[Problem to work on] Please copy each line below that contains the string "item".

START The data

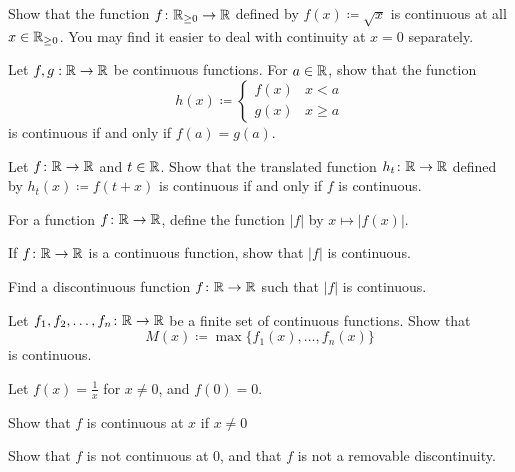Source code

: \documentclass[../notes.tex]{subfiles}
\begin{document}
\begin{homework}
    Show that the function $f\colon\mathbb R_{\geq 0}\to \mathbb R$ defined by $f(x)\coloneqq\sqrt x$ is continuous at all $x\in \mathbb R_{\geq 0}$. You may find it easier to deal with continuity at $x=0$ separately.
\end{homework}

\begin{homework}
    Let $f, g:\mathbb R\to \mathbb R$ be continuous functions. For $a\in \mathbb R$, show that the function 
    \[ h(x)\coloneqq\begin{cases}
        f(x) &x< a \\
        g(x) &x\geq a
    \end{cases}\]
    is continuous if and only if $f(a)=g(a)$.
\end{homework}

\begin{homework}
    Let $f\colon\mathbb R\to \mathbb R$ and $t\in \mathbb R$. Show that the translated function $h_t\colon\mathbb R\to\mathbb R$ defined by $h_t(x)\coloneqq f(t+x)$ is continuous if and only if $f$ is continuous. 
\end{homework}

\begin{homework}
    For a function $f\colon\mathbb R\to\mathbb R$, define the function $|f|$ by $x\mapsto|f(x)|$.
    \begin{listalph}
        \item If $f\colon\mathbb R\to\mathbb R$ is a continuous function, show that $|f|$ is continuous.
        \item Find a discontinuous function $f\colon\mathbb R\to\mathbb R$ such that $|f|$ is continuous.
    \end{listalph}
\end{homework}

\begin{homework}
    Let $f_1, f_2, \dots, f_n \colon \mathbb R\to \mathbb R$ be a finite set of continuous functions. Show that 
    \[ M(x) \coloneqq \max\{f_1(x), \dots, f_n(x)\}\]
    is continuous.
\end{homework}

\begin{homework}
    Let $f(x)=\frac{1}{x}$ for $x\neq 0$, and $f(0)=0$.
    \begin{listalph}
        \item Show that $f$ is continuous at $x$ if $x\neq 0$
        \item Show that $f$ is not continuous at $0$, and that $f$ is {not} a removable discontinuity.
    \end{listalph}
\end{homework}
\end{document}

END The data
START The data

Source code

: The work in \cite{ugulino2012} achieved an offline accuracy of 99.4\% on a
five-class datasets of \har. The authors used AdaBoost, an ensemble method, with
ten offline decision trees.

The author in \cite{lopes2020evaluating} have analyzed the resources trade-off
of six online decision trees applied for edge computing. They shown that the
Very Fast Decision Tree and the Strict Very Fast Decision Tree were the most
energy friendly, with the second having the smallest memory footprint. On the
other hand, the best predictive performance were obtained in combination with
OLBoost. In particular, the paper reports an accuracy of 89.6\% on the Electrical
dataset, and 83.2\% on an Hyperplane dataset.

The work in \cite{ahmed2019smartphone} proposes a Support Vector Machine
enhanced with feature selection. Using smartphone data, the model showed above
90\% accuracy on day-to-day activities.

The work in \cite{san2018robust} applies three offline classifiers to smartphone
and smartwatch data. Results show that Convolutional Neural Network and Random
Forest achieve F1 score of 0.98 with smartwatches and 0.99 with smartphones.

END The data
START The data

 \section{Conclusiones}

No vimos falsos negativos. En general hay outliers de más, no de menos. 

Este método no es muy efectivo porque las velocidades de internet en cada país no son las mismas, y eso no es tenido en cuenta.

END The data

[Your response]
        \item If $f\colon\mathbb R\to\mathbb R$ is a continuous function, show that $|f|$ is continuous.
        \item Find a discontinuous function $f\colon\mathbb R\to\mathbb R$ such that $|f|$ is continuous.
        \item Show that $f$ is continuous at $x$ if $x\neq 0$
        \item Show that $f$ is not continuous at $0$, and that $f$ is {not} a removable discontinuity.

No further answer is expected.